BrownhillsBob's #365daysofbiking

On a bike, riding somewhere. Every day, rain or shine.

Posts tagged ‘ox-eye’

November 18th – A day of spannering bikes and a hurried test ride out late afternoon. The light was terrible and things looking grim, then a spot of brightness on Clayhanger Common – ox-eye daisies still in full, fresh bloom.

A great discovery on a down in the dumps Saturday.

May 15th – A wet, horrible morning commute with the wind against me. The only brightnesses I found in the gathering dark were these dog roses and some ox-eye daisies. 

No matter how bad the weather, summer flowers are a guaranteed pick-you-up that will leave you smiling. And is it me, or do wild roses always look best with a covering of raindrops?

October 12th – I don’t think I’ve ever known a season where the wildflowers bloom for so long. It’s now mid October, and in the urban heart of Walsall on the canal at Pleck, there are beautiful flowers  still.

Still attracting bugs, these are gorgeous and brightened an otherwise dull journey to work.

June 16th – I was taken to task on social media the other day for stating that Telford’s cycleways were alive with flowers and fruit; this observation was scoffed at, because it seemed inconceivable that on the byways and fringes of the new town, wildlife could flourish or be beautiful.

Well, it can; and the people who care for these fine tracks, paths and trails really should take a bow – they are a credit to them, their work and their town – a virtue shared, curiously, with Redditch.

There’s beauty in all sorts of places if one is open to find it.

June 20th – At Chasewater, the dam is still a wonderful carpet of ox-eye daisies. It’s a gorgeous, wonderful spectacle and I recommend you go take a look while you can. 

They are extraordinarily beautiful.

June 13th – A wet, miserable day, with the weather only clearing in the early evening. I headed out on surprisingly puddle-free towpaths into a glistening, dripping wet green. 

I went out with the intention of comparing the Nikon to the Sony on the same/similar shots. The Sony may have a great interface, but the image quality in poor light can’t hold a candle to the Nikon. Interesting.

The flag irises are doing well this year – huge beds with lots of flowers all along the canal through Brownhills and up to Chasewater. After a brief break the gorse is flowering again, and the ox-eye daisies on Chasewater Dam were a delight.

After most of the day stuck indoors, a real tonic.

June 2nd – A grey, windy morning, but the temperature was rising. Running around on errands in the morning after the rain had stopped, I noticed all these wonderful wildflowers on one roadside verge neat Tipton.

There are all sorts here from common but beautiful daisies to oilseed rape, gone  feral near the crash barrier.
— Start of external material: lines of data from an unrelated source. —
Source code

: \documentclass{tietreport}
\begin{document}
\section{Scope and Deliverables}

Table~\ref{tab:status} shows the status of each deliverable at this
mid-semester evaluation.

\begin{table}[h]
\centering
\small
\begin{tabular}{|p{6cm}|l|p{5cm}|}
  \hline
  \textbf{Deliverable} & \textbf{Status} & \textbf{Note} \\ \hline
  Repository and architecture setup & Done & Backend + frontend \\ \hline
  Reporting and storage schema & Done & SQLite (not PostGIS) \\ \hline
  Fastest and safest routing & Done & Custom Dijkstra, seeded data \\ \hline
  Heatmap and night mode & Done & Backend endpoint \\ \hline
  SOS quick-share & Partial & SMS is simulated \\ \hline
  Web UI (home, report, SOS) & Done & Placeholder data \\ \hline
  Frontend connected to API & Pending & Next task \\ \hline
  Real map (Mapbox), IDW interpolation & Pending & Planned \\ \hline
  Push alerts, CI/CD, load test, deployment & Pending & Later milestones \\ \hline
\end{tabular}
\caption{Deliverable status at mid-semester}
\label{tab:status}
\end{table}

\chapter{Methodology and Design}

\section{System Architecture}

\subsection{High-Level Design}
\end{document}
It may have been a chilly, grey spring, but the flora is thriving, and I don’t think I’ve ever known a spring this lush and beautiful.

June 16th – I called in at South Wigston on the way back, to kill two birds with one stone. The wasteland at the station there is beautiful again – brambles, ox eye daisies, thistles and dog roses mingled with a couple of unknowns. Considering this land – sitting between the access ramp and the platform – is totally abandoned and no more than 15 square metres, it holds no end of delights all year round. Stunning.

May 19th – In Telford for the day, and what a day it was. Bright, warm and sunny, the flowers and greenery have come on here apace. I noticed my first ox eye daisies of the year, replete with spiders, and cotoneaster in flower, still with some berries from last year. I’ve never seen that before – the fruit is beloved by blackbirds and other songbirds, but the shrub is so prolific here, and the crop so abundant last year that I just don’t think there were enough birds to eat it all.